— YOUR TASK —
The entries below contain a line with "Phone book Project" and a line with "Now, a daily". Quote exactly those two lines and all lines between them.

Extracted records
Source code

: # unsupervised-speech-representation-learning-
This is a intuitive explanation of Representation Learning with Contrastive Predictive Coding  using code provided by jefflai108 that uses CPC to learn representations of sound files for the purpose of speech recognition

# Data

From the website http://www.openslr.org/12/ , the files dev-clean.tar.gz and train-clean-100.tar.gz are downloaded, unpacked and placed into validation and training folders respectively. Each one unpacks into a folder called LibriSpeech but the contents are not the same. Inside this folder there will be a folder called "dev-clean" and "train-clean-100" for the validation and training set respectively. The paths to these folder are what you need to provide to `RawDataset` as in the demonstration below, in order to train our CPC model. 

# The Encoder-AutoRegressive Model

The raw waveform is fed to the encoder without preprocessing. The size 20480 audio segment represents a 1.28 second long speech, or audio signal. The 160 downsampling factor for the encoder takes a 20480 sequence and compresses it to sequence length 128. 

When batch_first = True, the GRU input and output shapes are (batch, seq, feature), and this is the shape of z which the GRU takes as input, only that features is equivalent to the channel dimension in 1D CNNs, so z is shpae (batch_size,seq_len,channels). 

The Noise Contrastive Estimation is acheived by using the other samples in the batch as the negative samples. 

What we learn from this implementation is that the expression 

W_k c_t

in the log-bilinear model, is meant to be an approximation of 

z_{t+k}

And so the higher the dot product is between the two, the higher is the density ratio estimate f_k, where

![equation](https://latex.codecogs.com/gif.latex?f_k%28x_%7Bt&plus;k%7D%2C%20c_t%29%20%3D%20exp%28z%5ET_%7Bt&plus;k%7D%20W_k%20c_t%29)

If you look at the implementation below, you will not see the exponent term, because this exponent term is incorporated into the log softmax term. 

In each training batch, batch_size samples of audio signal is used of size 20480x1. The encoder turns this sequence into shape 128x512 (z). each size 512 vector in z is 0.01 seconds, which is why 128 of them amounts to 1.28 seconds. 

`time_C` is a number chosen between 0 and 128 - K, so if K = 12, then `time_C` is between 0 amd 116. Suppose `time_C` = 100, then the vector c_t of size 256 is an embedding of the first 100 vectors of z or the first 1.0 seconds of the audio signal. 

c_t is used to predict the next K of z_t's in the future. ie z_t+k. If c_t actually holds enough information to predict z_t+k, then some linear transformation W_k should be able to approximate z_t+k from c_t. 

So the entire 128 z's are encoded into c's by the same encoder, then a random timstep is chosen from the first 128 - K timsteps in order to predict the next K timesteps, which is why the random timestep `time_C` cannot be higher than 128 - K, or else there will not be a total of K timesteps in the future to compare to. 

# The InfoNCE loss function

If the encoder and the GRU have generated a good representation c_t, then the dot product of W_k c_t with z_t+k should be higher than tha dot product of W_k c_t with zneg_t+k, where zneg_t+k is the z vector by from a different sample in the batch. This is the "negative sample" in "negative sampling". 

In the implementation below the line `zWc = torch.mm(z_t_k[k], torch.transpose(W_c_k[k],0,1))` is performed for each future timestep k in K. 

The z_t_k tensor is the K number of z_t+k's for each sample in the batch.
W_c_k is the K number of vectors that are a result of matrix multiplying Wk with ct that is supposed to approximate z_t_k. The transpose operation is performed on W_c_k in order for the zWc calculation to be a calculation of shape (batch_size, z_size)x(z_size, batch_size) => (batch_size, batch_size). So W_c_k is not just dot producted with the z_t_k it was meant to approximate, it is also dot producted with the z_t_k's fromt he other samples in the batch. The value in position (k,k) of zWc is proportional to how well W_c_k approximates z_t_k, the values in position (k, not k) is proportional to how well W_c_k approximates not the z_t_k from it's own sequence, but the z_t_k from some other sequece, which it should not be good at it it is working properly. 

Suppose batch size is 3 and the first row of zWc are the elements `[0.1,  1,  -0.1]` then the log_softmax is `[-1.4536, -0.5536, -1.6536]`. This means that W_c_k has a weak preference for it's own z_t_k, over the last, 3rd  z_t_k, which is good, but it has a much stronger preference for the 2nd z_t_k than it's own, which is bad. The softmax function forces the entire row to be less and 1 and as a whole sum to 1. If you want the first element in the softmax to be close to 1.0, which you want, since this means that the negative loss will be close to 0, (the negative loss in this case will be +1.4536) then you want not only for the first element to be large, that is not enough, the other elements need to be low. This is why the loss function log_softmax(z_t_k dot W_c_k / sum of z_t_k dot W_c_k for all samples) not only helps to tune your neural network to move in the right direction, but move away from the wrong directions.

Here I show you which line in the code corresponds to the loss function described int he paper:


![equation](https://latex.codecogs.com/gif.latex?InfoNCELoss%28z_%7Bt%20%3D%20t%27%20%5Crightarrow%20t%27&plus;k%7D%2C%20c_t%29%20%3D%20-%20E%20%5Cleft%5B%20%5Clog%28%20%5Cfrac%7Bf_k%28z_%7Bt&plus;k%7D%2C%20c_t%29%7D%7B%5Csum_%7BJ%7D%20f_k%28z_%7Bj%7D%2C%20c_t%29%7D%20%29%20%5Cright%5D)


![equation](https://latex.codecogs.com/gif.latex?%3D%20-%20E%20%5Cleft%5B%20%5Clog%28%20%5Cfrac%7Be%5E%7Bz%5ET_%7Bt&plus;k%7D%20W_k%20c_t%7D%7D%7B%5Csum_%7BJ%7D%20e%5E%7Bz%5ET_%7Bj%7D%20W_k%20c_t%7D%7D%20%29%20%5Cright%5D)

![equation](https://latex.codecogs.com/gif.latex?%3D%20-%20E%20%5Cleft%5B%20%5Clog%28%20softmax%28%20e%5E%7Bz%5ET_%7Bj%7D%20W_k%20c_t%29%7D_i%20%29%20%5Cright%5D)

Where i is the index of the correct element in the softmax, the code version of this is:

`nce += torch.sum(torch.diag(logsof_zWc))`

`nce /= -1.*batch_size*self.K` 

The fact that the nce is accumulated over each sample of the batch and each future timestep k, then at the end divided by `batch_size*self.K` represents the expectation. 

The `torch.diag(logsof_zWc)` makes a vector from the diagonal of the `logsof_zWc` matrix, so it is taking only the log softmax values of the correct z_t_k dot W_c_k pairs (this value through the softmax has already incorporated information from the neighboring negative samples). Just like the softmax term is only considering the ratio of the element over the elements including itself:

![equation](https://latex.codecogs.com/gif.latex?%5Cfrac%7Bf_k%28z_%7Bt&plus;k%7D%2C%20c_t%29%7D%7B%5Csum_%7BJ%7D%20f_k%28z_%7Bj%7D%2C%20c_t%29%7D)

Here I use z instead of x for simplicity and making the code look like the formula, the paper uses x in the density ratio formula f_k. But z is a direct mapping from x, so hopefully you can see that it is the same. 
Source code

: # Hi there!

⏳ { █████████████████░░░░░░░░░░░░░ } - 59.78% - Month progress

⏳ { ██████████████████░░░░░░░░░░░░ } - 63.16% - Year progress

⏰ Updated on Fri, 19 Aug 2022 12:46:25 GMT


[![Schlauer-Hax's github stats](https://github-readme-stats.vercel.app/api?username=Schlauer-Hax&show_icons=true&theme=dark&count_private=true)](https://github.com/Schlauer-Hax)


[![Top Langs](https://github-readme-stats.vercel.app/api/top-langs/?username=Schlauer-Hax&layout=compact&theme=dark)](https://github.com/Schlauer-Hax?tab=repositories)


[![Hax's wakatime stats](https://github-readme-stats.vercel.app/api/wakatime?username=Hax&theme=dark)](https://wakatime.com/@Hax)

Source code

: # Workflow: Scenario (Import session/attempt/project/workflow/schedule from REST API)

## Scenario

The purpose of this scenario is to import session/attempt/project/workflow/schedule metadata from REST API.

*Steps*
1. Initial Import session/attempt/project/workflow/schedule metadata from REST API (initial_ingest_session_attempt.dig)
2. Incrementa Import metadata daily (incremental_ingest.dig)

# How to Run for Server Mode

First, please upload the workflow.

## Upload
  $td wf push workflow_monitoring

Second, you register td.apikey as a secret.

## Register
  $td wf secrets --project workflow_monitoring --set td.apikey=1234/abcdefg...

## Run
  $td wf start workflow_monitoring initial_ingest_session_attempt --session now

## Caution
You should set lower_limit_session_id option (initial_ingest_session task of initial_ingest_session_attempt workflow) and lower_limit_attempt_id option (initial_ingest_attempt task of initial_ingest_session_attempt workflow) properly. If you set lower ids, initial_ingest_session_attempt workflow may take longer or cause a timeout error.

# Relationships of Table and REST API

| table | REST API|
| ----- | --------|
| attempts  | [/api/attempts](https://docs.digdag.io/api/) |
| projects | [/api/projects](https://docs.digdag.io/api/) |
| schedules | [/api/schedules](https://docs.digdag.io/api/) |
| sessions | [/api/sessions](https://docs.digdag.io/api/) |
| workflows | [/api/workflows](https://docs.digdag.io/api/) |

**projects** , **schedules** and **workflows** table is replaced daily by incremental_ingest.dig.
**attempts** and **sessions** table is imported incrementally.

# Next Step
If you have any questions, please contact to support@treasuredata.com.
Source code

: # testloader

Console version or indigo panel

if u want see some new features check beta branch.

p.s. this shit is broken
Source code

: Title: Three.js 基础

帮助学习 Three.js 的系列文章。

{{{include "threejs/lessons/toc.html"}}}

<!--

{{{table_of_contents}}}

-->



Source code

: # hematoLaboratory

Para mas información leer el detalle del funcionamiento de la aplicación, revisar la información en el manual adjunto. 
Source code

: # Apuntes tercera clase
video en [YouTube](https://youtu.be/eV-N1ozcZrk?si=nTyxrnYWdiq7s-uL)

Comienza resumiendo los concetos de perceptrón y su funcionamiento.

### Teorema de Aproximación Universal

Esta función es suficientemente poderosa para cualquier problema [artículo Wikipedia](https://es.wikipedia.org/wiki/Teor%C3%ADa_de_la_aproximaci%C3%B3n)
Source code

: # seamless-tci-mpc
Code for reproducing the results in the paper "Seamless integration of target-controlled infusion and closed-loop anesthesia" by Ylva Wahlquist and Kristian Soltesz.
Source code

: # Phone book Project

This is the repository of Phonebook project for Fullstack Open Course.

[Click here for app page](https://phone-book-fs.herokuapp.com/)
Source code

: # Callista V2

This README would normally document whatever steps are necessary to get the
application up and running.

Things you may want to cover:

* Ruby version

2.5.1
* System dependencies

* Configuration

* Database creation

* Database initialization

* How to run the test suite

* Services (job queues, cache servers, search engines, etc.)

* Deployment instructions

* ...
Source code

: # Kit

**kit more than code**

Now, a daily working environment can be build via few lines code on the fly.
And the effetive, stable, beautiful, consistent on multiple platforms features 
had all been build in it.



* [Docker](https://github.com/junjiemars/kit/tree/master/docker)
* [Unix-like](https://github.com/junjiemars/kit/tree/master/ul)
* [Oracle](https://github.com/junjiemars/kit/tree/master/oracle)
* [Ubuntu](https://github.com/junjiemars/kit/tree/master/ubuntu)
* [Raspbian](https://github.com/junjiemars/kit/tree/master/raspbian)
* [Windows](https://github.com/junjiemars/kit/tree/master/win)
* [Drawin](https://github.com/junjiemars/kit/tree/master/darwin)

— COMPLETED TASK —
: # Phone book Project

This is the repository of Phonebook project for Fullstack Open Course.

[Click here for app page](https://phone-book-fs.herokuapp.com/)
Source code

: # Callista V2

This README would normally document whatever steps are necessary to get the
application up and running.

Things you may want to cover:

* Ruby version

2.5.1
* System dependencies

* Configuration

* Database creation

* Database initialization

* How to run the test suite

* Services (job queues, cache servers, search engines, etc.)

* Deployment instructions

* ...
Source code

: # Kit

**kit more than code**

Now, a daily working environment can be build via few lines code on the fly.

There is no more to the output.